Police reprimand from Deputy Data Protection Ombudsman – police have initiated measures ordered - Police
Police reprimand from Deputy Data Protection Ombudsman – police have initiated measures ordered
The Deputy Data Protection Ombudsman has reprimanded the police for a data security breach at the turn of 2019/2020 arising from the trial use of facial recognition technology to combat child sexual abuse. The ruling by the Deputy Data Protection Ombudsman also includes orders for follow-up measures to be taken by the police as controller.
The police take data protection seriously and take into account the rights of the data subject in all their operations.
“The police take the reprimand from the Deputy Data Protection Ombudsman seriously and will ensure that the measures ordered in the ruling are put in place. In addition, we will further develop our skills and procedures to ensure there will be no reoccurrence of anything similar going forward,” says Annina Hautala, Chief of Information Management at the National Police Board.
Background of data security breach detected in spring 2021
In spring 2021, the police discovered a suspected data security breach involving personal data. The police immediately took steps to investigate the suspected breach to minimise the harm caused to the data subject and to prevent similar anomalies.
The matter concerns a situation notified by the National Bureau of Investigation where personal data had been processed in the Clearview AI system at the National Bureau of Investigation for the purposes of testing the service. Testing was related to development tasks for which the National Bureau of Investigation is responsible to enhance combating online child sexual abuse. Neither the information security nor the compliance of the service with data protection legislation had been sufficiently ensured beforehand.
During the trial period, the software conducted around 120 searches with facial images of potential victims found on social media services. Four persons used the software during the month-long trial, after which the National Bureau of Investigation discontinued use of the service for data protection reasons on their own initiative. During the trial use, searches were made mostly using test data and according to the report obtained only two instances involved real images. The images contained no information that would offend sexual morality.
The National Police Board submitted a preliminary notification of the suspected breach to the Data Protection Ombudsman on 9 April 2021.
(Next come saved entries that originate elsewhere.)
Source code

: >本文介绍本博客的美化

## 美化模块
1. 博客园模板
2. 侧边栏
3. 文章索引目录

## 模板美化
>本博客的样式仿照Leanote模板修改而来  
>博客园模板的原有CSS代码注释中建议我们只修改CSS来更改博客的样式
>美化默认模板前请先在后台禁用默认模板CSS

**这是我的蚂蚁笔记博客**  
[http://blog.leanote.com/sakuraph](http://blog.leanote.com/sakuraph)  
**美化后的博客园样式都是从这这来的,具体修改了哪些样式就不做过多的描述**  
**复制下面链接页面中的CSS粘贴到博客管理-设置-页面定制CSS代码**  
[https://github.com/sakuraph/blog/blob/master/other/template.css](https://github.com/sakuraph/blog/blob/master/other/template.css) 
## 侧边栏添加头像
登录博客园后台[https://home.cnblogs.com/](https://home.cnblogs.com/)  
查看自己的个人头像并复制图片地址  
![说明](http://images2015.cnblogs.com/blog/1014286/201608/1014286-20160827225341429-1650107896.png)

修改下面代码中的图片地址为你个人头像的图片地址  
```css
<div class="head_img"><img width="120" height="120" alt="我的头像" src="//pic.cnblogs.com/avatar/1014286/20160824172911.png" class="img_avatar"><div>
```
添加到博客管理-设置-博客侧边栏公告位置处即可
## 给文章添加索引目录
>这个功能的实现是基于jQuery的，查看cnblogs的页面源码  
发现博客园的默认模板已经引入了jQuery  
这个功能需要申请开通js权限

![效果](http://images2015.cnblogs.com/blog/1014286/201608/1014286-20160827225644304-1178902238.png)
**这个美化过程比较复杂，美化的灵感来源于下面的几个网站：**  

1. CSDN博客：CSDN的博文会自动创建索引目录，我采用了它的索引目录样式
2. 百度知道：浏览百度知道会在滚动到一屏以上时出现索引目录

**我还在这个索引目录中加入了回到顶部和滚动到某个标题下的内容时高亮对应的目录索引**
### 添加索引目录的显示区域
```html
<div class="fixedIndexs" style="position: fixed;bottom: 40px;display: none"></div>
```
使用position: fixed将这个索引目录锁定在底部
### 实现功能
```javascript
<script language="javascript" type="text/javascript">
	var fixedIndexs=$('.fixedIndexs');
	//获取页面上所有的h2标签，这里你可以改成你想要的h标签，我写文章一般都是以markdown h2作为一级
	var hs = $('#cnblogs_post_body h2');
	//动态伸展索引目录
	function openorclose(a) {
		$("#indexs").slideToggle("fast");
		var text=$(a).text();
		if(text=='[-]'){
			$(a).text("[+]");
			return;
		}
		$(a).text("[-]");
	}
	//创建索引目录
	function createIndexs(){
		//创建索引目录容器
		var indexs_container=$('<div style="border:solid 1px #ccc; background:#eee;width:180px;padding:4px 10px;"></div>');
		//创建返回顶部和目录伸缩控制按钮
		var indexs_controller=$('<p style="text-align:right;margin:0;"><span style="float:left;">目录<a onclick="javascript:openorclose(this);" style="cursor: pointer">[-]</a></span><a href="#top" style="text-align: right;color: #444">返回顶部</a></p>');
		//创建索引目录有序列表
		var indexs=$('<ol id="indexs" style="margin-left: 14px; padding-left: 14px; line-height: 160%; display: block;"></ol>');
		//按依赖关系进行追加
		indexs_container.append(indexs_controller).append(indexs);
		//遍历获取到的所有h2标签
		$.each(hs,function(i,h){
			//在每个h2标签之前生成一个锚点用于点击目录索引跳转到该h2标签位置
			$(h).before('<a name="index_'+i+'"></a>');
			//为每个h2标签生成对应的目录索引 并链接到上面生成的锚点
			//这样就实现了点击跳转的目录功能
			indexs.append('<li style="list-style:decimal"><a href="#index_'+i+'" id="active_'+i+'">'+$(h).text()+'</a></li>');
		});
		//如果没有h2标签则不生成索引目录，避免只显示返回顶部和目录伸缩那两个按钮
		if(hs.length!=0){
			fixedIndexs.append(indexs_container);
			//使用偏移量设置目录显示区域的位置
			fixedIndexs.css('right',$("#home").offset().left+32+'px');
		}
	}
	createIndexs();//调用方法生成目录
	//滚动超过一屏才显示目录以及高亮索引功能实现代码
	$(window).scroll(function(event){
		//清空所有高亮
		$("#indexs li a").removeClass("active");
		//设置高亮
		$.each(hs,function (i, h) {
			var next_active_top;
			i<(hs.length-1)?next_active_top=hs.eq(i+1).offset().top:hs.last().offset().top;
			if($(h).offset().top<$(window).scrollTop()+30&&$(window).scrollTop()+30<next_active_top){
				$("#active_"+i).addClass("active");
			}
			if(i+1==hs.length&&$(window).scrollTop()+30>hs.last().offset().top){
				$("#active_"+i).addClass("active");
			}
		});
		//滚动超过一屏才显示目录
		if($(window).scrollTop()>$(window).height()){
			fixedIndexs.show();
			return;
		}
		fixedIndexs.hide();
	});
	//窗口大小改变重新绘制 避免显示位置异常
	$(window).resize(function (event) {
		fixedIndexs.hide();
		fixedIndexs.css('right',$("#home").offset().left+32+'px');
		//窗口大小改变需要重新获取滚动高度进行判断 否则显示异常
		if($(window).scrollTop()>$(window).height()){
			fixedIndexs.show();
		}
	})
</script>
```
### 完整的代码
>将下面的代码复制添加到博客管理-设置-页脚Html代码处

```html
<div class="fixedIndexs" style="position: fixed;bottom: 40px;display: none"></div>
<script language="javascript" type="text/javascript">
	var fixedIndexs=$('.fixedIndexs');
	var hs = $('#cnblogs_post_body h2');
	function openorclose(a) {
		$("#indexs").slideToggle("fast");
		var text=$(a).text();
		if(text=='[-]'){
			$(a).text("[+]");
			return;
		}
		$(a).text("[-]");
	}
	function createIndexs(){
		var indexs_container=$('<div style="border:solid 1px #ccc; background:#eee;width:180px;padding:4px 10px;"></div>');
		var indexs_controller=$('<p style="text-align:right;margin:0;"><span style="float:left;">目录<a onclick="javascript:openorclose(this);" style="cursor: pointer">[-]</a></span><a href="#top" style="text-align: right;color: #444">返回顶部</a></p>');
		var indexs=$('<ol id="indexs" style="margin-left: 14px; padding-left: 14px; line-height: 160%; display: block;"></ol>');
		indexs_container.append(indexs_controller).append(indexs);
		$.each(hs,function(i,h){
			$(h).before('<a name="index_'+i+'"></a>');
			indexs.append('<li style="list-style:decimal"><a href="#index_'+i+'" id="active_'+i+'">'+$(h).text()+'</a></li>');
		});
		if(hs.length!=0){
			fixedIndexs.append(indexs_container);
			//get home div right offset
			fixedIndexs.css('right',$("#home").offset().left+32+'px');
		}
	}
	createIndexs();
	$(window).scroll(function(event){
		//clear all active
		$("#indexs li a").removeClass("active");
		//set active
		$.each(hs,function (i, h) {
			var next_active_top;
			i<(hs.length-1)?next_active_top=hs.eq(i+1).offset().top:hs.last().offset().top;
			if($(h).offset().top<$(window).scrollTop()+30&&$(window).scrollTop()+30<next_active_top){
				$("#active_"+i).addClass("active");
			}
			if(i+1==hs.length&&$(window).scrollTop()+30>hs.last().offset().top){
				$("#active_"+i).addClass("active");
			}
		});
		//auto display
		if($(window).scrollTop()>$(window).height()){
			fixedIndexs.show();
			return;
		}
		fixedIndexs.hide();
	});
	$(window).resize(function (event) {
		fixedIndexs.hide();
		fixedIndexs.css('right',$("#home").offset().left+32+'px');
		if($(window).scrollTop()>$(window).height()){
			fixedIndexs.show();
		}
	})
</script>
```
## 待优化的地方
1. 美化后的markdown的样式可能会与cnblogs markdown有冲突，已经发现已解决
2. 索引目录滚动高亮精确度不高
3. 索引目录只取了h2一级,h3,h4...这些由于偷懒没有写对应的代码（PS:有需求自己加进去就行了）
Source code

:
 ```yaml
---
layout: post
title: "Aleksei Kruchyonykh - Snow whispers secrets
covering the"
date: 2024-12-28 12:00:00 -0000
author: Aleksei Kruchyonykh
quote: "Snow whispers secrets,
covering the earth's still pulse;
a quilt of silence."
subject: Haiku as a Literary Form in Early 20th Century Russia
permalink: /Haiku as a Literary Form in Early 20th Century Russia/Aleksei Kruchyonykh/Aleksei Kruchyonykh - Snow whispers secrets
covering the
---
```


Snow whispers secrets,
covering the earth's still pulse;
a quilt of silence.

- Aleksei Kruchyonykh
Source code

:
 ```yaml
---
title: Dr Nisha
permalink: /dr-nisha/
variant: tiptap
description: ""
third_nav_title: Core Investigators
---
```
“The police want to be as open as possible and to this end the National Bureau of Investigation also published a press release about the matter on 9 April. The police continued to investigate the situation and a supplementary final report was submitted to the Data Protection Ombudsman as soon as a sufficiently comprehensive picture of the situation was received and the follow-up measures had been planned,” Hautala says.
The internal investigation carried out by the police revealed that for the same processing purpose, the National Bureau of Investigation had a few times tested another application related to identification of material linked to the sexual exploitation of children. Again, no information offending sexual morality was processed in this service.
Police given instructions on information security and data protection
The police have been given extensive written instructions on information security, personal data processing and the rights of data subjects. During 2020, also mandatory training on information security and personal data processing was provided for all police personnel. There was also training on the processing of biometric data.
“As a result of the incident, the National Police Board will reassess the need to update information security and data protection processes, guidelines and training. The National Board of Police will also take steps to ensure that there is sufficient awareness of the process for introducing new information systems and services and the procedures for operating accordingly across the police organisation,” Hautala says.